WHAT YOU HAVE TO DO >> Your answer must be an exact transcription of every record.

(Stored data)
--- --- ---

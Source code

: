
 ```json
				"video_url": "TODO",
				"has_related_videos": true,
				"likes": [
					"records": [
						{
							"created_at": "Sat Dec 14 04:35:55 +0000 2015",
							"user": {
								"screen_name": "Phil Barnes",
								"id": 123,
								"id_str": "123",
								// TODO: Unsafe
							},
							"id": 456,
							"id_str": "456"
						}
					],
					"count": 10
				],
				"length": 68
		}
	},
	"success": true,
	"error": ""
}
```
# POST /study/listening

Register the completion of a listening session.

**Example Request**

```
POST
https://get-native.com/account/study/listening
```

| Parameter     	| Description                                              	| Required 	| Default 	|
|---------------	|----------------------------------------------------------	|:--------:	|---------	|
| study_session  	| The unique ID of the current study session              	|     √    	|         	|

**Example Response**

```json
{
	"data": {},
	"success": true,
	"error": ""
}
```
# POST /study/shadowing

--- --- ---

SOLUTION TO THE PROBLEM >>
Source code

:
 ```json
				"video_url": "TODO",
				"has_related_videos": true,
				"likes": [
					"records": [
						{
							"created_at": "Sat Dec 14 04:35:55 +0000 2015",
							"user": {
								"screen_name": "Phil Barnes",
								"id": 123,
								"id_str": "123",
								// TODO: Unsafe
							},
							"id": 456,
							"id_str": "456"
						}
					],
					"count": 10
				],
				"length": 68
		}
	},
	"success": true,
	"error": ""
}
```
# POST /study/listening

Register the completion of a listening session.

**Example Request**

```
POST
https://get-native.com/account/study/listening
```

| Parameter     	| Description                                              	| Required 	| Default 	|
|---------------	|----------------------------------------------------------	|:--------:	|---------	|
| study_session  	| The unique ID of the current study session              	|     √    	|         	|

**Example Response**

```json
{
	"data": {},
	"success": true,
	"error": ""
}
```
# POST /study/shadowing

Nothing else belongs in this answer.